Authors: Dimitra Sygkridou, Dimitrios Karageorgopoulos, Elias Stathatos, Evangelos Vitoratos


Transparent nickel doped cobalt sulfide was fabricated on a SnO2:F electrode and tested as an efficient electrocatalyst and as an alternative to the expensive platinum counter electrode. In order to investigate how this electrode could affect the electrical characteristics of a dye-sensitized solar cell, we manufactured cells with the same TiO2 photoanode sensitized with dye (N719) and employing the same quasi-solid electrolyte, altering only the counter electrode used.

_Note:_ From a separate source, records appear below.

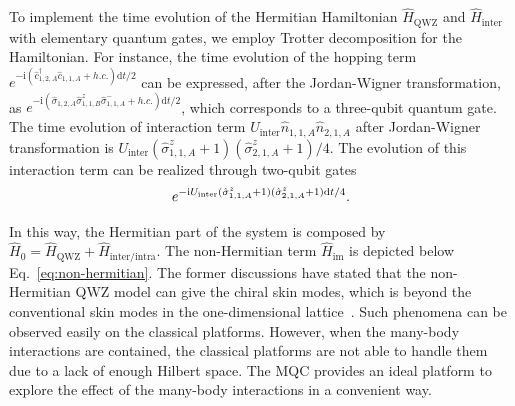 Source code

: \documentclass[longbibliography, aps, prx, amsmath, amssymb, amsfonts, twocolumn,superscriptaddress, footinbib]{revtex4-1}
\begin{document}
	To implement the time evolution of the Hermitian Hamiltonian $\hat{H}_{\text{QWZ}}$ and $\hat{H}_{\text{inter}}$ with elementary quantum gates, we employ Trotter decomposition for the Hamiltonian. For instance, the time evolution of the hopping term $e^{-\mathrm{i}  (\hat{c}_{1,2,A}^{\dagger} \hat{c}_{1,1,A} +h.c.)\mathrm{d} t/2}$ can be expressed, after the Jordan-Wigner transformation, as $e^{-\mathrm{i} (\hat{\sigma}_{1,2,A} \hat{\sigma}^z_{1,1,B}\hat{\sigma}_{1,1,A}^{-} +h.c.)\mathrm{d} t /2}$, which corresponds to a three-qubit quantum gate.
	The time evolution of interaction term $ U_{\text{inter}} \hat{n}_{1, 1, A} \hat{n}_{2,1,A}$ after Jordan-Wigner transformation is $U_{\text{inter}} (\hat{\sigma}^z_{1,1,A}+1)(\hat{\sigma}^z_{2,1,A}+1)/4$. The evolution of this interaction term can be realized through two-qubit gates 
	\begin{equation}
		e^{-\mathrm{i} U_{\text{inter}} (\hat{\sigma}^z_{1,1,A}+1) (\hat{\sigma}^z_{2,1,A}+1) \mathrm{d}t/4 }. \notag
	\end{equation}

	In this way, the Hermitian part of the system is composed by $\hat{H}_0=\hat{H}_{\text{QWZ}}+\hat{H}_{\text{inter/intra}}$. The non-Hermitian term $\hat{H}_{\text{im}}$ is depicted below Eq.~\eqref{eq:non-hermitian}. The former discussions have stated that the non-Hermitian QWZ model can give the chiral skin modes, which is beyond the conventional skin modes in the one-dimensional lattice~\cite{nakamura2023universal, ma2024non,schindler2023hermitian}. Such phenomena can be observed easily on the classical platforms. However, when the many-body interactions are contained, the classical platforms are not able to handle them due to a lack of enough Hilbert space. The MQC provides an ideal platform to explore the effect of the many-body interactions in a convenient way.

\end{document}
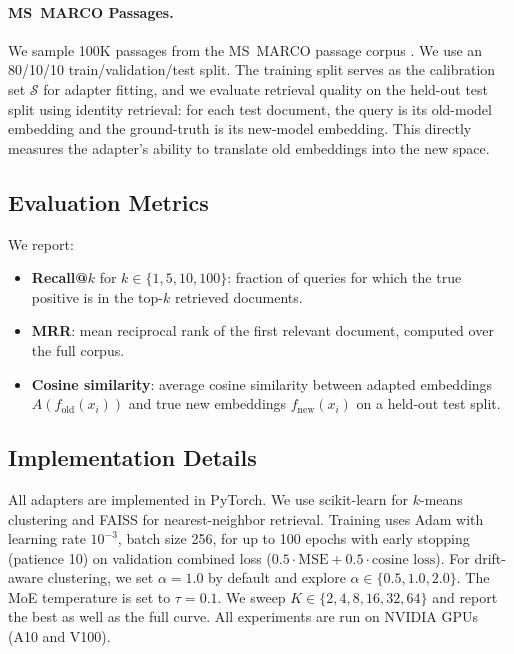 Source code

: \documentclass[11pt,a4paper]{article}
\newcommand{\fold}{f_{\mathrm{old}}}
\newcommand{\fnew}{f_{\mathrm{new}}}
\begin{document}
\paragraph{MS~MARCO Passages.}
We sample 100K passages from the MS~MARCO passage corpus \citep{nguyen2016msmarco}.
We use an 80/10/10 train/validation/test split.
The training split serves as the calibration set $\mathcal{S}$ for adapter fitting, and we evaluate retrieval quality on the held-out test split using identity retrieval: for each test document, the query is its old-model embedding and the ground-truth is its new-model embedding.
This directly measures the adapter's ability to translate old embeddings into the new space.

\subsection{Evaluation Metrics}
\label{sec:experiments:metrics}

We report:
\begin{itemize}[leftmargin=*,itemsep=1pt]
  \item \textbf{Recall@$k$} for $k \in \{1, 5, 10, 100\}$: fraction of queries for which the true positive is in the top-$k$ retrieved documents.
  \item \textbf{MRR}: mean reciprocal rank of the first relevant document, computed over the full corpus.
  \item \textbf{Cosine similarity}: average cosine similarity between adapted embeddings $A(\fold(x_i))$ and true new embeddings $\fnew(x_i)$ on a held-out test split.
\end{itemize}

\subsection{Implementation Details}
\label{sec:experiments:impl}

All adapters are implemented in PyTorch.
We use scikit-learn for $k$-means clustering and FAISS \citep{johnson2019faiss} for nearest-neighbor retrieval.
Training uses Adam with learning rate $10^{-3}$, batch size 256, for up to 100 epochs with early stopping (patience 10) on validation combined loss ($0.5 \cdot \text{MSE} + 0.5 \cdot \text{cosine loss}$).
For drift-aware clustering, we set $\alpha = 1.0$ by default and explore $\alpha \in \{0.5, 1.0, 2.0\}$.
The MoE temperature is set to $\tau = 0.1$.
We sweep $K \in \{2, 4, 8, 16, 32, 64\}$ and report the best as well as the full curve.
All experiments are run on NVIDIA GPUs (A10 and V100).
\end{document}
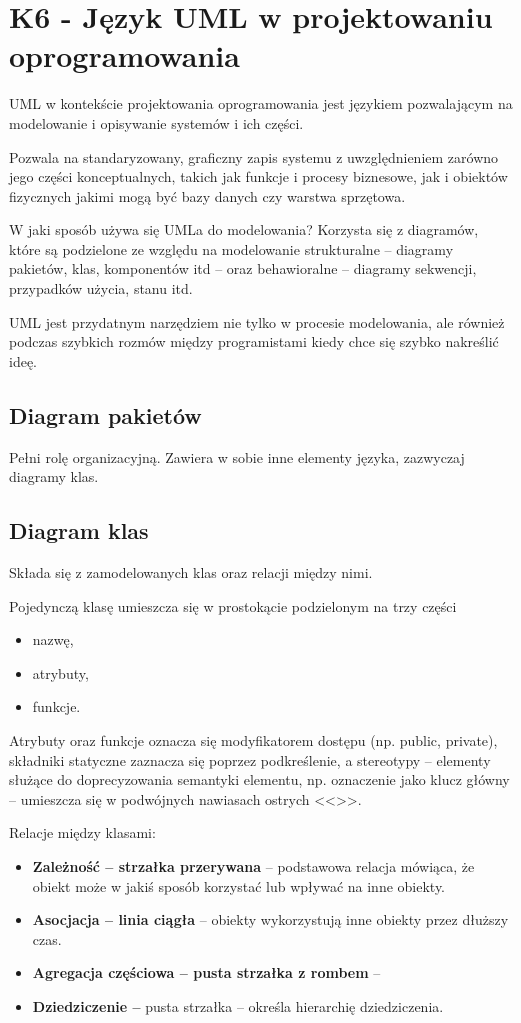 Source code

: \section{K6 - Język UML w projektowaniu oprogramowania}

UML w kontekście projektowania oprogramowania jest językiem pozwalającym na modelowanie i opisywanie systemów i ich części.

Pozwala na standaryzowany, graficzny zapis systemu z uwzględnieniem zarówno jego części konceptualnych, takich jak funkcje i procesy biznesowe, jak i obiektów fizycznych jakimi mogą być bazy danych czy warstwa sprzętowa.

W jaki sposób używa się UMLa do modelowania? Korzysta się z diagramów, które są podzielone ze względu na modelowanie strukturalne -- diagramy pakietów, klas, komponentów itd -- oraz behawioralne -- diagramy sekwencji, przypadków użycia, stanu itd.

UML jest przydatnym narzędziem nie tylko w procesie modelowania, ale również podczas szybkich rozmów między programistami kiedy chce się szybko nakreślić ideę.

\subsection{Diagram pakietów}
Pełni rolę organizacyjną. Zawiera w sobie inne elementy języka, zazwyczaj diagramy klas.

\subsection{Diagram klas}
Składa się z zamodelowanych klas oraz relacji między nimi.

Pojedynczą klasę umieszcza się w prostokącie podzielonym na trzy części
\begin{itemize}
	\item{nazwę,}
	\item{atrybuty,}
	\item{funkcje.}
\end{itemize}

Atrybuty oraz funkcje oznacza się modyfikatorem dostępu (np. public, private), składniki statyczne zaznacza się poprzez podkreślenie, a stereotypy -- elementy służące do doprecyzowania semantyki elementu, np. oznaczenie jako klucz główny -- umieszcza się w podwójnych nawiasach ostrych <<>>.

Relacje między klasami:
\begin{itemize}
	\item{\textbf{Zależność -- strzałka przerywana} -- podstawowa relacja mówiąca, że obiekt może w jakiś sposób korzystać lub wpływać na inne obiekty.}
	\item{\textbf{Asocjacja -- linia ciągła} -- obiekty wykorzystują inne obiekty przez dłuższy czas.}
	\item{\textbf{Agregacja częściowa -- pusta strzałka z rombem} -- }
	\item{\textbf{Dziedziczenie --} pusta strzałka -- określa hierarchię dziedziczenia.}
\end{itemize}
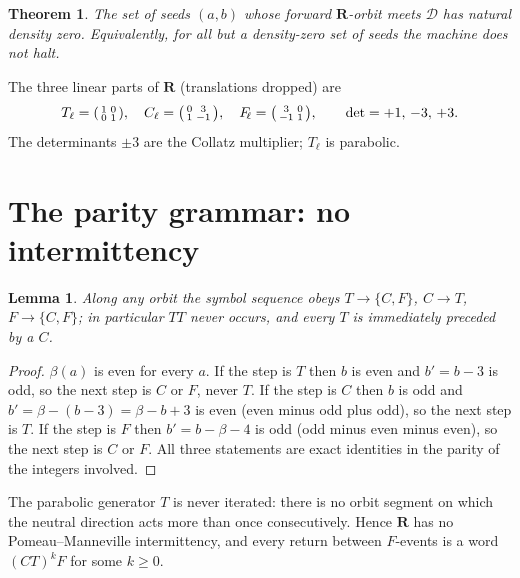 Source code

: \documentclass[11pt]{article}
\newtheorem{theorem}{Theorem}\newtheorem{lemma}{Lemma}
\theoremstyle{definition}\newtheorem{definition}{Definition}
\theoremstyle{remark}\newtheorem{remark}{Remark}
\newcommand{\R}{\mathbf{R}}\newcommand{\Z}{\mathbb{Z}}\newcommand{\HH}{\mathbb{H}}
\newcommand{\Flin}{F_{\!\ell}}\newcommand{\Clin}{C_{\ell}}
\begin{document}
\begin{theorem}\label{thm:main}
The set of seeds $(a,b)$ whose forward $\R$-orbit meets $\mathcal D$ has
natural density zero. Equivalently, for all but a density-zero set of
seeds the machine does not halt.
\end{theorem}

The three linear parts of $\R$ (translations dropped) are
\[
T_\ell=\begin{psmallmatrix}1&0\\0&1\end{psmallmatrix},\quad
\Clin=\begin{psmallmatrix}0&3\\1&-1\end{psmallmatrix},\quad
\Flin=\begin{psmallmatrix}3&0\\-1&1\end{psmallmatrix},
\qquad \det=+1,\,-3,\,+3 .
\]
The determinants $\pm3$ are the Collatz multiplier; $T_\ell$ is parabolic.

\section{The parity grammar: no intermittency}
\begin{lemma}\label{lem:grammar}
Along any orbit the symbol sequence obeys $T\!\to\!\{C,F\}$, $C\!\to\!T$,
$F\!\to\!\{C,F\}$; in particular $TT$ never occurs, and every $T$ is
immediately preceded by a $C$.
\end{lemma}
\begin{proof}
$\beta(a)$ is even for every $a$. If the step is $T$ then $b$ is even and
$b'=b-3$ is odd, so the next step is $C$ or $F$, never $T$. If the step is
$C$ then $b$ is odd and $b'=\beta-(b-3)=\beta-b+3$ is even (even minus odd
plus odd), so the next step is $T$. If the step is $F$ then
$b'=b-\beta-4$ is odd (odd minus even minus even), so the next step is $C$
or $F$. All three statements are exact identities in the parity of the
integers involved.
\end{proof}

\begin{corollary}\label{cor:noint}
The parabolic generator $T$ is never iterated: there is no orbit segment
on which the neutral direction acts more than once consecutively. Hence
$\R$ has no Pomeau--Manneville intermittency, and every return between
$F$-events is a word $(CT)^kF$ for some $k\ge0$.
\end{corollary}
\end{document}
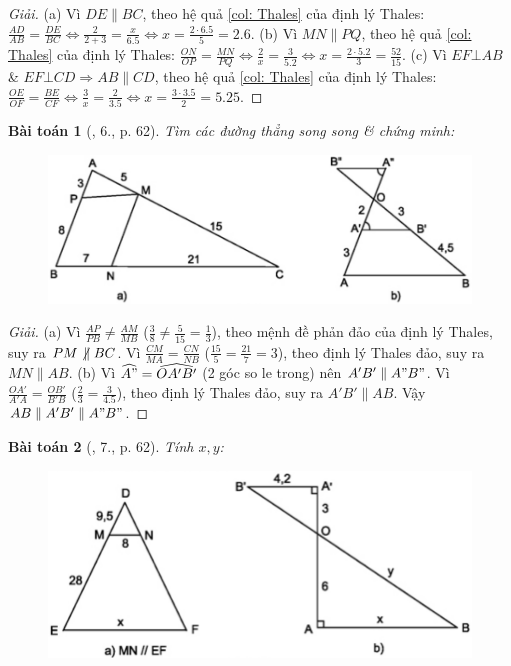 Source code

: \documentclass{article}
\newtheorem{baitoan}{Bài toán}
\begin{document}
\begin{proof}[Giải]
	(a) Vì $DE\parallel BC$, theo hệ quả \ref{col: Thales} của định lý Thales: $\frac{AD}{AB} = \frac{DE}{BC}\Leftrightarrow\frac{2}{2 + 3} = \frac{x}{6.5}\Leftrightarrow x = \frac{2\cdot6.5}{5} = 2.6$. (b) Vì $MN\parallel PQ$, theo hệ quả \ref{col: Thales} của định lý Thales: $\frac{ON}{OP} = \frac{MN}{PQ}\Leftrightarrow\frac{2}{x} = \frac{3}{5.2}\Leftrightarrow x = \frac{2\cdot5.2}{3} = \frac{52}{15}$. (c) Vì $EF\bot AB$ \& $EF\bot CD\Rightarrow AB\parallel CD$, theo hệ quả \ref{col: Thales} của định lý Thales: $\frac{OE}{OF} = \frac{BE}{CF}\Leftrightarrow\frac{3}{x} = \frac{2}{3.5}\Leftrightarrow x = \frac{3\cdot3.5}{2} = 5.25$.
\end{proof}

\begin{baitoan}[\cite{SGK_Toan_8_tap_2}, 6., p. 62]
	Tìm các đường thẳng song song \& chứng minh:
	\begin{figure}[H]
		\centering
		\includegraphics[scale=.25]{SGK_Toan_8_13}
	\end{figure}
\end{baitoan}

\begin{proof}[Giải]
	(a) Vì $\frac{AP}{PB}\ne\frac{AM}{MB}$ ($\frac{3}{8}\ne\frac{5}{15} = \frac{1}{3}$), theo mệnh đề phản đảo của định lý Thales, suy ra $PM\not\,\parallel BC$. Vì $\frac{CM}{MA} = \frac{CN}{NB}$ ($\frac{15}{5} = \frac{21}{7} = 3$), theo định lý Thales đảo, suy ra $MN\parallel AB$. (b) Vì $\widehat{A"} = \widehat{OA'B'}$ (2 góc so le trong) nên $A'B'\parallel A"B"$. Vì $\frac{OA'}{A'A} = \frac{OB'}{B'B}$ ($\frac{2}{3} = \frac{3}{4.5}$), theo định lý Thales đảo, suy ra $A'B'\parallel AB$. Vậy $AB\parallel A'B'\parallel A"B"$.
\end{proof}

\begin{baitoan}[\cite{SGK_Toan_8_tap_2}, 7., p. 62]
	Tính $x,y$:
	\begin{figure}[H]
		\centering
		\includegraphics[scale=.25]{SGK_Toan_8_14}
	\end{figure}
\end{baitoan}
\end{document}
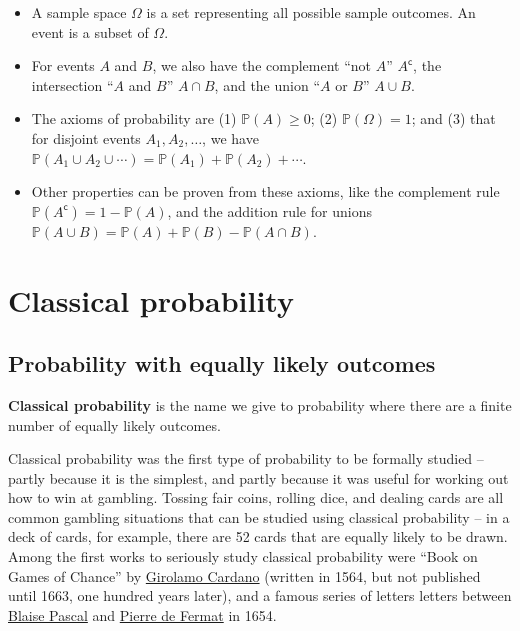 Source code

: \documentclass[
  a4paper,
]{book}
\providecommand{\tightlist}{%
  \setlength{\itemsep}{0pt}\setlength{\parskip}{0pt}}
\theoremstyle{definition}
\theoremstyle{definition}
\theoremstyle{definition}
\theoremstyle{definition}
\theoremstyle{remark}
\begin{document}
\begin{itemize}
\tightlist
\item
  A sample space \(\Omega\) is a set representing all possible sample outcomes. An event is a subset of \(\Omega\).
\item
  For events \(A\) and \(B\), we also have the complement ``not \(A\)'' \(A^\mathsf{c}\), the intersection ``\(A\) and \(B\)'' \(A \cap B\), and the union ``\(A\) or \(B\)'' \(A \cup B\).
\item
  The axioms of probability are (1) \(\mathbb P(A) \geq 0\); (2) \(\mathbb P(\Omega) = 1\); and (3) that for disjoint events \(A_1, A_2, \dots\), we have \(\mathbb P(A_1 \cup A_2 \cup \cdots) = \mathbb P(A_1) + \mathbb P(A_2) + \cdots\).
\item
  Other properties can be proven from these axioms, like the complement rule \(\mathbb P(A^\mathsf{c}) = 1 - \mathbb P(A)\), and the addition rule for unions \(\mathbb P(A \cup B) = \mathbb P(A) + \mathbb P(B) - \mathbb P(A \cap B)\).
\end{itemize}

\hypertarget{S03-classical}{%
\chapter{Classical probability}\label{S03-classical}}

\newcommand{\ff}[2]{{#1}^{\underline{#2}}}

\hypertarget{classical-intro}{%
\section{Probability with equally likely outcomes}\label{classical-intro}}

\textbf{Classical probability} is the name we give to probability where there are a finite number of equally likely outcomes.

Classical probability was the first type of probability to be formally studied -- partly because it is the simplest, and partly because it was useful for working out how to win at gambling. Tossing fair coins, rolling dice, and dealing cards are all common gambling situations that can be studied using classical probability -- in a deck of cards, for example, there are 52 cards that are equally likely to be drawn. Among the first works to seriously study classical probability were ``Book on Games of Chance'' by \href{https://mathshistory.st-andrews.ac.uk/Biographies/Cardan/}{Girolamo Cardano} (written in 1564, but not published until 1663, one hundred years later), and a famous series of letters letters between \href{https://mathshistory.st-andrews.ac.uk/Biographies/Pascal/}{Blaise Pascal} and \href{https://mathshistory.st-andrews.ac.uk/Biographies/Fermat/}{Pierre de Fermat} in 1654.
\end{document}
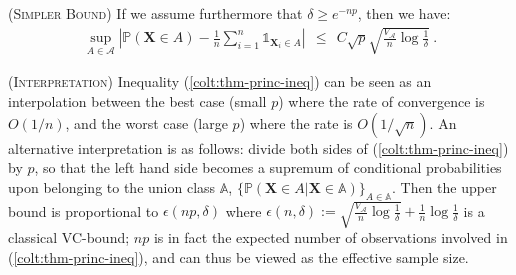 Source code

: \begin{remark} (\textsc{Simpler Bound})
If we assume furthermore that $\delta \ge e^{-np}$, then we have:
\begin{align*}
\sup_{A \in \mathcal{A}} \left | \mathbb{P}(\mathbf{X} \in A) - \frac{1}{n} \sum_{i=1}^n \mathds{1}_{\mathbf{X}_i \in A} \right| ~~\le~~ C \sqrt{p} \sqrt{\frac{V_{\mathcal{A}}}{n} \log{\frac{1}{\delta}}}~.
\end{align*}
\end{remark}

\begin{remark} (\textsc{Interpretation})
\label{colt:rk:interpretation}
Inequality (\ref{colt:thm-princ-ineq}) can be seen as an interpolation
between the best case (small $p$) where the rate of convergence is
$O(1/n)$,  %
and the worst case (large $p$) where the rate is $O(1/\sqrt{n})$.
An alternative interpretation is as follows: divide both sides of
(\ref{colt:thm-princ-ineq}) by $p$, so that the left hand side becomes  a
supremum of 
conditional probabilities   upon belonging to the union class
$\mathbb{A}$, $\{\mathbb{P}(\mathbf{X}\in A \big|\mathbf{X}\in \mathbb{A}) \}_{A\in\mathbb{A}}$. Then the upper bound is proportional to $\epsilon(np, \delta)$ where $\epsilon(n, \delta) :=\sqrt{\frac{V_{\mathcal{A}}}{n} \log{\frac{1}{\delta}}} + \frac{1}{n} \log{\frac{1}{\delta}}$ is a classical VC-bound; $np$ is in fact the expected number of observations involved in (\ref{colt:thm-princ-ineq}), and can thus be viewed as the effective sample size. %
\end{remark}


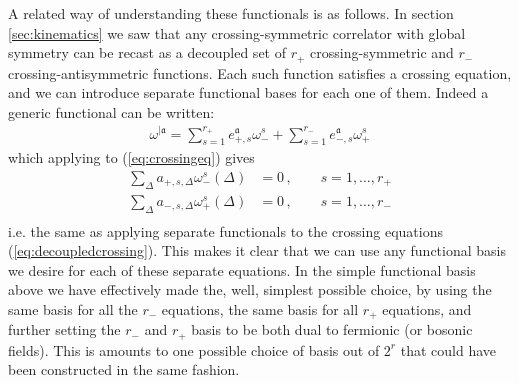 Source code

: \documentclass[12pt]{article}
\numberwithin{equation}{section}
\newcommand{\reef}[1]{(\ref{#1})}
\newcommand{\bea}{\begin{eqnarray}}
\newcommand{\eea}{\end{eqnarray}}
\newcommand{\ba}{\begin{equation}\begin{aligned}}
\newcommand{\ea}{\end{aligned}\end{equation}}
\newcommand{\mf}[1]{\mathfrak #1}
\begin{document}
	A related way of understanding these functionals is as follows. In section \ref{sec:kinematics} we saw that any crossing-symmetric correlator with global symmetry can be recast as a decoupled set of $r_+$ crossing-symmetric and $r_-$ crossing-antisymmetric functions. Each such function satisfies a crossing equation, and we can introduce separate functional bases for each one of them. Indeed a generic functional can be written:
	\bea
	\omega^{|\mf a}=\sum_{s=1}^{r_+} e_{+,s}^{\mf a} \omega_{-}^s+\sum_{s=1}^{r_-} e_{-,s}^{\mf a} \omega_{+}^s
	\eea
	which applying to \reef{eq:crossingeq} gives
	\ba
	\sum_{\Delta} a_{+,s,\Delta} \omega_{-}^s(\Delta)&=0\,,\qquad s=1,\ldots, r_+\\
	\sum_{\Delta} a_{-,s,\Delta} \omega_{+}^s(\Delta)&=0\,,\qquad s=1,\ldots,r_-\\
	\ea
	i.e. the same as applying separate functionals to the crossing equations  \reef{eq:decoupledcrossing}.
	This makes it clear that we can use any functional basis we desire for each of these separate equations. In the simple functional basis above we have effectively made the, well, simplest possible choice, by using the same basis for all the $r_-$ equations, the same basis for all $r_+$ equations, and further setting the $r_-$ and $r_+$ basis to be both dual to fermionic (or bosonic fields). This is amounts to one possible choice of basis out of $2^{r}$ that could have been constructed in the same fashion.
	
\end{document}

The cells were electrically and electrochemically characterized and it was observed that the ones with the Ni doped CoS2 outperformed the efficiency of the cells with the Pt counter electrode (3.76% and 3.44% respectively). Particularly, the higher efficiency of the cells with the Ni doped CoS2 counter electrode (CE) is mainly because of the enhanced photocurrent density which is attributed to the enhanced electrocatalytic ability of the CE and the low charge transfer resistance at the CE/electrolyte interface.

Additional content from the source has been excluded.